▶ What the task requires
Search the listing below for the word "input" and copy each line where it appears.

▶ Data to examine
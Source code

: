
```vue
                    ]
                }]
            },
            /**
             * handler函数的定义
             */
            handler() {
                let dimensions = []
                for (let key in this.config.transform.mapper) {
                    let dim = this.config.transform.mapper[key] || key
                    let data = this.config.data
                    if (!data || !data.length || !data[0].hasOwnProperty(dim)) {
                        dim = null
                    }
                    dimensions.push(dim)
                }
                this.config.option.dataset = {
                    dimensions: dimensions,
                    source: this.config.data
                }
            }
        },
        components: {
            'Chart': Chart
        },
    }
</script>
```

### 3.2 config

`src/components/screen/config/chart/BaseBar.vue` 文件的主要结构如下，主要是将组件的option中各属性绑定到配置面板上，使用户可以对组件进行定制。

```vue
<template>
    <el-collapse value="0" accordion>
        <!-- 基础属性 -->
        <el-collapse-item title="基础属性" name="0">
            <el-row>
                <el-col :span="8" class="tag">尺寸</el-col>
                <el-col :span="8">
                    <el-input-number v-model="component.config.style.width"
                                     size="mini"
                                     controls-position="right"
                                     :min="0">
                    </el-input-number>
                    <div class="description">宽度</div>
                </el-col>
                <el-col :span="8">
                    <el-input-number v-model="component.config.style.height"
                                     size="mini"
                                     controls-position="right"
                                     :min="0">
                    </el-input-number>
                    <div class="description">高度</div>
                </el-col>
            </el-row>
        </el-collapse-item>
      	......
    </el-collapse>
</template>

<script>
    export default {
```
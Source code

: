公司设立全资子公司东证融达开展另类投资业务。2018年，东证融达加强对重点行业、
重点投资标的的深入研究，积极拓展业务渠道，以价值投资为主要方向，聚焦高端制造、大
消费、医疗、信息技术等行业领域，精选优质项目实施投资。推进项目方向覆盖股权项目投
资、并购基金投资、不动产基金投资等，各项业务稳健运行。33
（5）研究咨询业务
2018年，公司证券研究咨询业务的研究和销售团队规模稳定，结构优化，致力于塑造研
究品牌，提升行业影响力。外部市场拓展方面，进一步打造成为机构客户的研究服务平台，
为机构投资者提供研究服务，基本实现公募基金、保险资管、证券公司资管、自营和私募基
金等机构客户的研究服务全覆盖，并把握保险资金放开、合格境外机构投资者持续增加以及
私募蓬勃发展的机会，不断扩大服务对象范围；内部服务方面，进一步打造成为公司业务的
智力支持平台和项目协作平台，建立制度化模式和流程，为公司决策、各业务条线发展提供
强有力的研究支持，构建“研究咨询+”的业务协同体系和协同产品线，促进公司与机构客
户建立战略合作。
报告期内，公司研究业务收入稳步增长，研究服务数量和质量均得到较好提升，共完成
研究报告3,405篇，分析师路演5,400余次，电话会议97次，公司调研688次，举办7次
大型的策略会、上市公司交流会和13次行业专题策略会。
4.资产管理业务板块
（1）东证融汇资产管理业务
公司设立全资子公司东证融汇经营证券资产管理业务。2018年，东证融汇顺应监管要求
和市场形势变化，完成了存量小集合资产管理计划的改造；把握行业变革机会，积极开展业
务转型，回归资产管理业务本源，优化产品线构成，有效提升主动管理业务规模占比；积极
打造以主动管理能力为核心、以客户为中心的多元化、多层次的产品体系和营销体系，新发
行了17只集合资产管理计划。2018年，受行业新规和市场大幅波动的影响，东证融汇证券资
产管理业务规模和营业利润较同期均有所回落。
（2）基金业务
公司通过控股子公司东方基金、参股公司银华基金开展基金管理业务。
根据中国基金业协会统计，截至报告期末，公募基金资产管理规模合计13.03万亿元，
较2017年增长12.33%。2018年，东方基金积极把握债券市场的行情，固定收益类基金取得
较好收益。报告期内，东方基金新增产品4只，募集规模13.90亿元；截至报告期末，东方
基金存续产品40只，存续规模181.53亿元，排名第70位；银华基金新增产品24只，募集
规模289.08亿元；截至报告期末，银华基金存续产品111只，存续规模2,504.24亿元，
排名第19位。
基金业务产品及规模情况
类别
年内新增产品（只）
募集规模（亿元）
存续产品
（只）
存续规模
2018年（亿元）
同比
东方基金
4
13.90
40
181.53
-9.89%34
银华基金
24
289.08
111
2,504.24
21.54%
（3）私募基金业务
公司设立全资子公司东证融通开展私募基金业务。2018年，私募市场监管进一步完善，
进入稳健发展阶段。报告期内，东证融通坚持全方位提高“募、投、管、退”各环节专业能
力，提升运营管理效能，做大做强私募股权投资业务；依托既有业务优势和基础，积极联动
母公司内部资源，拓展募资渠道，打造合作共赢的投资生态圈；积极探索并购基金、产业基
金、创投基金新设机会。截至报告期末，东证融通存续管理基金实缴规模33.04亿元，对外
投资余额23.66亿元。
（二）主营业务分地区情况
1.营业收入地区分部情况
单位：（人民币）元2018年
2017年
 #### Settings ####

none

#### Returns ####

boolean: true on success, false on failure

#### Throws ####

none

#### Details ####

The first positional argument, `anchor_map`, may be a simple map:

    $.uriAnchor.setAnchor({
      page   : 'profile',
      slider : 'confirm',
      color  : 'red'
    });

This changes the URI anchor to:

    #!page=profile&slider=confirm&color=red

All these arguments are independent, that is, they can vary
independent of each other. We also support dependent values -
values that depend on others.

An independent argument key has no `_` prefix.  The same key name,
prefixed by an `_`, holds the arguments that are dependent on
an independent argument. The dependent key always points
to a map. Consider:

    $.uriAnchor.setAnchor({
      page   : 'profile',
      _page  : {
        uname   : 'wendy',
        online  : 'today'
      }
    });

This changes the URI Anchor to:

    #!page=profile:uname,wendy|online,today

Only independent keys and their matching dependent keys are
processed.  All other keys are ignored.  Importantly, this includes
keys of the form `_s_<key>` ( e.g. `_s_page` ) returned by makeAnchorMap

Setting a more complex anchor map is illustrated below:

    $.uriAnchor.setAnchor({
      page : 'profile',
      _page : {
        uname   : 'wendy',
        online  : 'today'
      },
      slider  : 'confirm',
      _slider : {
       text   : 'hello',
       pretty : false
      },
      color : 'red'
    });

▶ Your response
                    <el-input-number v-model="component.config.style.width"
                    </el-input-number>
                    <el-input-number v-model="component.config.style.height"
                    </el-input-number>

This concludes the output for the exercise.